**EXERCISE GOAL**: Wherever "domains" appears in a line of the listing, that line should be returned.

=-=-=-=-=

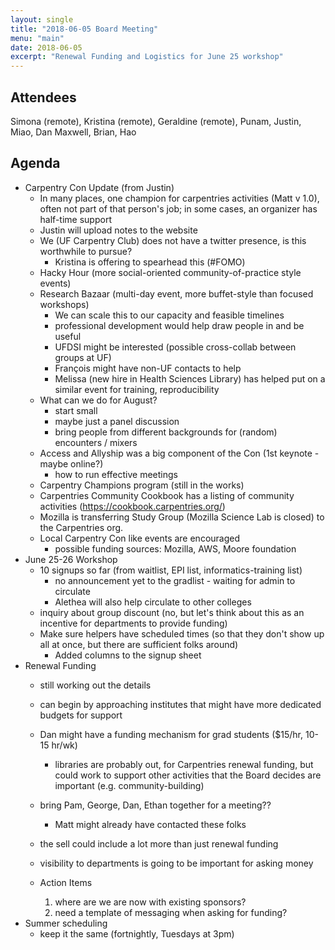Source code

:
 ```yaml
---
layout: single
title: "2018-06-05 Board Meeting"
menu: "main"
date: 2018-06-05
excerpt: "Renewal Funding and Logistics for June 25 workshop"
---
```


## Attendees
Simona (remote), Kristina (remote), Geraldine (remote), Punam, Justin, Miao, Dan Maxwell, Brian, Hao

## Agenda
* Carpentry Con Update (from Justin)
  - In many places, one champion for carpentries activities (Matt v 1.0), often not part of that person's job; in some cases, an organizer has half-time support
  - Justin will upload notes to the website
  - We (UF Carpentry Club) does not have a twitter presence, is this worthwhile to pursue?
    + Kristina is offering to spearhead this (#FOMO)
  - Hacky Hour (more social-oriented community-of-practice style events)
  - Research Bazaar (multi-day event, more buffet-style than focused workshops)
    + We can scale this to our capacity and feasible timelines
    + professional development would help draw people in and be useful
    + UFDSI might be interested (possible cross-collab between groups at UF)
    + François might have non-UF contacts to help
    + Melissa (new hire in Health Sciences Library) has helped put on a similar event for training, reproducibility
  - What can we do for August?
    + start small
    + maybe just a panel discussion
    + bring people from different backgrounds for (random) encounters / mixers
  - Access and Allyship was a big component of the Con (1st keynote - maybe online?)
    + how to run effective meetings
  - Carpentry Champions program (still in the works)
  - Carpentries Community Cookbook has a listing of community activities (https://cookbook.carpentries.org/)
  - Mozilla is transferring Study Group (Mozilla Science Lab is closed) to the Carpentries org.
  - Local Carpentry Con like events are encouraged
    + possible funding sources: Mozilla, AWS, Moore foundation
* June 25-26 Workshop
  - 10 signups so far (from waitlist, EPI list, informatics-training list)
    + no announcement yet to the gradlist - waiting for admin to circulate
    + Alethea will also help circulate to other colleges
  - inquiry about group discount (no, but let's think about this as an incentive for departments to provide funding)
  - Make sure helpers have scheduled times (so that they don't show up all at once, but there are sufficient folks around)
    + Added columns to the signup sheet
* Renewal Funding
  - still working out the details
  - can begin by approaching institutes that might have more dedicated budgets for support
  - Dan might have a funding mechanism for grad students ($15/hr, 10-15 hr/wk)
    + libraries are probably out, for Carpentries renewal funding, but could work to support other activities that the Board decides are important (e.g. community-building)
  - bring Pam, George, Dan, Ethan together for a meeting??
    + Matt might already have contacted these folks
  - the sell could include a lot more than just renewal funding
  - visibility to departments is going to be important for asking money

  - Action Items
    1. where are we are now with existing sponsors?
    2. need a template of messaging when asking for funding?
* Summer scheduling
  - keep it the same (fortnightly, Tuesdays at 3pm)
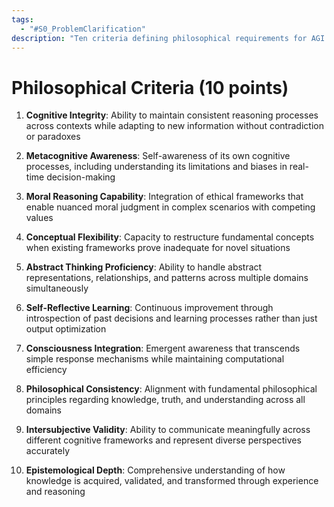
 ```yaml
---
tags:
  - "#S0_ProblemClarification"
description: "Ten criteria defining philosophical requirements for AGI: cognitive integrity, metacognitive awareness, moral reasoning, conceptual flexibility, abstract thinking, self‑reflective learning, consciousness integration, philosophical consistency, intersubjective validity, and epistemological depth."
---
```

# Philosophical Criteria (10 points)

1. **Cognitive Integrity**: Ability to maintain consistent reasoning processes across contexts while adapting to new information without contradiction or paradoxes

2. **Metacognitive Awareness**: Self-awareness of its own cognitive processes, including understanding its limitations and biases in real-time decision-making

3. **Moral Reasoning Capability**: Integration of ethical frameworks that enable nuanced moral judgment in complex scenarios with competing values

4. **Conceptual Flexibility**: Capacity to restructure fundamental concepts when existing frameworks prove inadequate for novel situations

5. **Abstract Thinking Proficiency**: Ability to handle abstract representations, relationships, and patterns across multiple domains simultaneously

6. **Self-Reflective Learning**: Continuous improvement through introspection of past decisions and learning processes rather than just output optimization

7. **Consciousness Integration**: Emergent awareness that transcends simple response mechanisms while maintaining computational efficiency

8. **Philosophical Consistency**: Alignment with fundamental philosophical principles regarding knowledge, truth, and understanding across all domains

9. **Intersubjective Validity**: Ability to communicate meaningfully across different cognitive frameworks and represent diverse perspectives accurately

10. **Epistemological Depth**: Comprehensive understanding of how knowledge is acquired, validated, and transformed through experience and reasoning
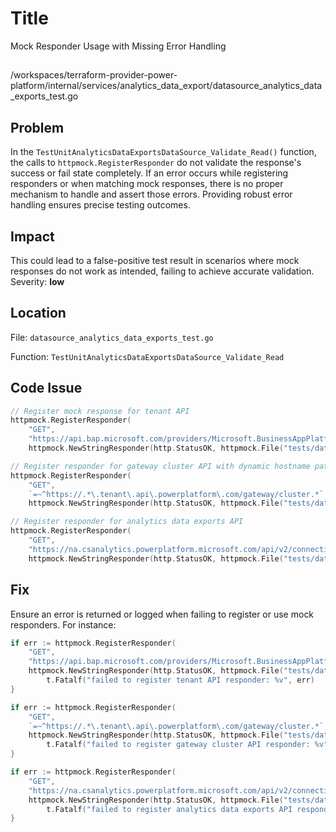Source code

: # Title

Mock Responder Usage with Missing Error Handling

##

/workspaces/terraform-provider-power-platform/internal/services/analytics_data_export/datasource_analytics_data_exports_test.go

## Problem

In the `TestUnitAnalyticsDataExportsDataSource_Validate_Read()` function, the calls to `httpmock.RegisterResponder` do not validate the response's success or fail state completely. If an error occurs while registering responders or when matching mock responses, there is no proper mechanism to handle and assert those errors. Providing robust error handling ensures precise testing outcomes.

## Impact

This could lead to a false-positive test result in scenarios where mock responses do not work as intended, failing to achieve accurate validation. Severity: **low**

## Location

File: `datasource_analytics_data_exports_test.go` 

Function: `TestUnitAnalyticsDataExportsDataSource_Validate_Read`

## Code Issue

```go
// Register mock response for tenant API
httpmock.RegisterResponder(
	"GET",
	"https://api.bap.microsoft.com/providers/Microsoft.BusinessAppPlatform/tenant?api-version=2021-04-01",
	httpmock.NewStringResponder(http.StatusOK, httpmock.File("tests/datasource/Validate_Read/get_tenant.json").String()))

// Register responder for gateway cluster API with dynamic hostname pattern
httpmock.RegisterResponder(
	"GET",
	`=~^https://.*\.tenant\.api\.powerplatform\.com/gateway/cluster.*`,
	httpmock.NewStringResponder(http.StatusOK, httpmock.File("tests/datasource/Validate_Read/get_gateway_cluster.json").String()))

// Register responder for analytics data exports API
httpmock.RegisterResponder(
	"GET",
	"https://na.csanalytics.powerplatform.microsoft.com/api/v2/connections",
	httpmock.NewStringResponder(http.StatusOK, httpmock.File("tests/datasource/Validate_Read/get_analytics_data_exports.json").String()))
```

## Fix

Ensure an error is returned or logged when failing to register or use mock responders. For instance:

```go
if err := httpmock.RegisterResponder(
	"GET",
	"https://api.bap.microsoft.com/providers/Microsoft.BusinessAppPlatform/tenant?api-version=2021-04-01",
	httpmock.NewStringResponder(http.StatusOK, httpmock.File("tests/datasource/Validate_Read/get_tenant.json").String())); err != nil {
		t.Fatalf("failed to register tenant API responder: %v", err)
}

if err := httpmock.RegisterResponder(
	"GET",
	`=~^https://.*\.tenant\.api\.powerplatform\.com/gateway/cluster.*`,
	httpmock.NewStringResponder(http.StatusOK, httpmock.File("tests/datasource/Validate_Read/get_gateway_cluster.json").String())); err != nil {
		t.Fatalf("failed to register gateway cluster API responder: %v", err)
}

if err := httpmock.RegisterResponder(
	"GET",
	"https://na.csanalytics.powerplatform.microsoft.com/api/v2/connections",
	httpmock.NewStringResponder(http.StatusOK, httpmock.File("tests/datasource/Validate_Read/get_analytics_data_exports.json").String())); err != nil {
		t.Fatalf("failed to register analytics data exports API responder: %v", err)
}
```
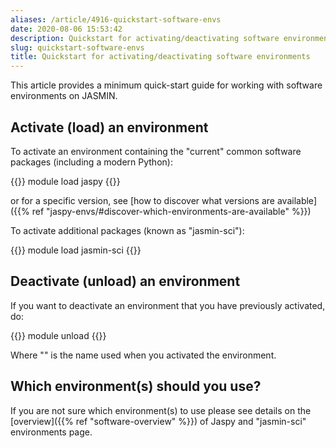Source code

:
 ```yaml
---
aliases: /article/4916-quickstart-software-envs
date: 2020-08-06 15:53:42
description: Quickstart for activating/deactivating software environments
slug: quickstart-software-envs
title: Quickstart for activating/deactivating software environments
---
```


This article provides a minimum quick-start guide for working with software environments on JASMIN.

## Activate (load) an environment

To activate an environment containing the "current" common software packages
(including a modern Python):

{{<command user="user" host="sci1">}}
module load jaspy
{{</command>}}

or for a specific version, see [how to discover what versions are available]({{% ref "jaspy-envs/#discover-which-environments-are-available" %}})

To activate additional packages (known as "jasmin-sci"):

{{<command user="user" host="sci1">}}
module load jasmin-sci
{{</command>}}

## Deactivate (unload) an environment

If you want to deactivate an environment that you have previously activated,
do:

{{<command user="user" host="sci1">}}
module unload <env-id>
{{</command>}}

Where "<env-id>" is the name used when you activated the environment.

## Which environment(s) should you use?

If you are not sure which environment(s) to use please see details on the
[overview]({{% ref "software-overview" %}}) of Jaspy and "jasmin-sci"
environments page.
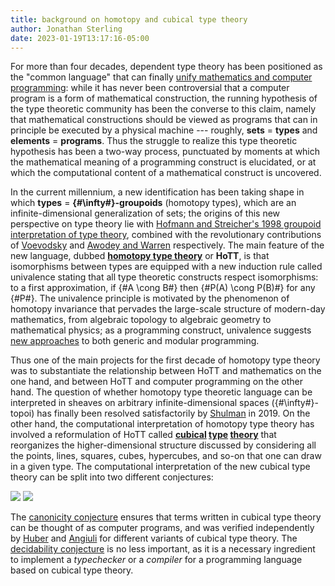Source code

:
 ```yaml
---
title: background on homotopy and cubical type theory
author: Jonathan Sterling
date: 2023-01-19T13:17:16-05:00
---
```


For more than four decades, dependent type theory has been positioned as the "common language" that can finally [unify mathematics and computer programming](martin-loef-1982): while it has never been controversial that a computer program is a form of mathematical construction, the running hypothesis of the type theoretic community has been the converse to this claim, namely that mathematical constructions should be viewed as programs that can in principle be executed by a physical machine --- roughly, **sets** = **types** and **elements** = **programs**. Thus the struggle to realize this type theoretic hypothesis has been a two-way process, punctuated by moments at which the mathematical meaning of a programming construct is elucidated, or at which the computational content of a mathematical construct is uncovered.

In the current millennium, a new identification has been taking shape in which **types** = **<span class="nowrap">{#\infty#}-groupoids</span>** (homotopy types), which are an infinite-dimensional generalization of sets; the origins of this new perspective on type theory lie with [Hofmann and Streicher's 1998 groupoid interpretation of type theory](hofmann-streicher-1998), combined with the revolutionary contributions of [Voevodsky](voevodsky-2006) and [Awodey and Warren](awodey-warren-2009) respectively. The main feature of the new language, dubbed [**homotopy type theory**](hottbook) or **HoTT**, is that isomorphisms between types are equipped with a new induction rule called univalence stating that all type theoretic constructs respect isomorphisms: to a first approximation, if {#A \cong B#} then {#P(A) \cong P(B)#} for any {#P#}. The univalence principle is motivated by the phenomenon of homotopy invariance that pervades the large-scale structure of modern-day mathematics, from algebraic topology to algebraic geometry to mathematical physics; as a programming construct, univalence suggests [new approaches](acmz-2021) to both generic and modular programming.

Thus one of the main projects for the first decade of homotopy type theory was to substantiate the relationship between HoTT and mathematics on the one hand, and between HoTT and computer programming on the other hand. The question of whether homotopy type theoretic language can be interpreted in sheaves on arbitrary infinite-dimensional spaces (<span class="nowrap">{#\infty#}-topoi</span>) has finally been resolved satisfactorily by [Shulman](shulman-2019) in 2019. On the other hand, the computational interpretation of homotopy type theory has involved a reformulation of HoTT called **[cubical](abchfl-2021) [type](angiuli-favonia-harper-2018) [theory](cchm-2017)** that reorganizes the higher-dimensional structure discussed by considering all the points, lines, squares, cubes, hypercubes, and so-on that one can draw in a given type. The computational interpretation of the new cubical type theory can be split into two different conjectures:

![](jms-000S)
![](jms-000T)

The [canonicity conjecture](jms-000S) ensures that terms written in cubical type theory can be thought of as computer programs, and was verified independently by [Huber](huber-2018) and [Angiuli](angiuli-2019) for different variants of cubical type theory. The [decidability conjecture](jms-000T) is no less important, as it is a necessary ingredient to implement a *typechecker* or a *compiler* for a programming language based on cubical type theory.
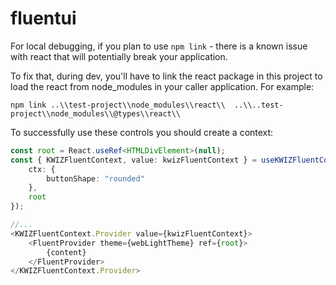 # fluentui

For local debugging, if you plan to use `npm link` - there is a known issue with react that will potentially break your application.

To fix that, during dev, you'll have to link the react package in this project to load the react from node_modules in your caller application. For example:
```
npm link ..\\test-project\\node_modules\\react\\  ..\\..test-project\\node_modules\\@types\\react\\
```

To successfully use these controls you should create a context:

```ts
const root = React.useRef<HTMLDivElement>(null);
const { KWIZFluentContext, value: kwizFluentContext } = useKWIZFluentContextProvider({
    ctx: {
        buttonShape: "rounded"
    },
    root
});

//...
<KWIZFluentContext.Provider value={kwizFluentContext}>
    <FluentProvider theme={webLightTheme} ref={root}>
        {content}
    </FluentProvider>
</KWIZFluentContext.Provider>
```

=-=-=-=-=

**SOLUTION FOR THIS PROBLEM**:
5. **Abstract Thinking Proficiency**: Ability to handle abstract representations, relationships, and patterns across multiple domains simultaneously
8. **Philosophical Consistency**: Alignment with fundamental philosophical principles regarding knowledge, truth, and understanding across all domains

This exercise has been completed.